Aim of the task — Check each line of the records for "software"; collect those that have it.
***** Input data *****
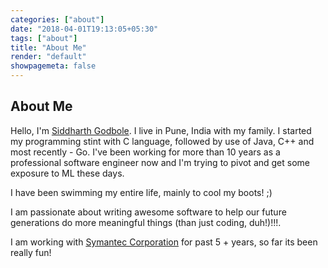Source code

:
 ```yaml
---
categories: ["about"]
date: "2018-04-01T19:13:05+05:30"
tags: ["about"]
title: "About Me"
render: "default"
showpagemeta: false
---
```

## About Me
Hello, I'm [Siddharth Godbole](#). I live in Pune, India with my family. I started my programming stint with C language, followed by use of Java, C++ and most recently - Go. I've been working for more than 10 years as a professional software engineer now and I'm trying to pivot and get some exposure to ML these days.

I have been swimming my entire life, mainly to cool my boots! ;)

I am passionate about writing awesome software to help our future generations do more meaningful things (than just coding, duh!)!!!.

I am working with [Symantec Corporation](http://www.symantec.com) for past 5 + years, so far its been really fun!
*****
Task answer —
Hello, I'm [Siddharth Godbole](#). I live in Pune, India with my family. I started my programming stint with C language, followed by use of Java, C++ and most recently - Go. I've been working for more than 10 years as a professional software engineer now and I'm trying to pivot and get some exposure to ML these days.
I am passionate about writing awesome software to help our future generations do more meaningful things (than just coding, duh!)!!!.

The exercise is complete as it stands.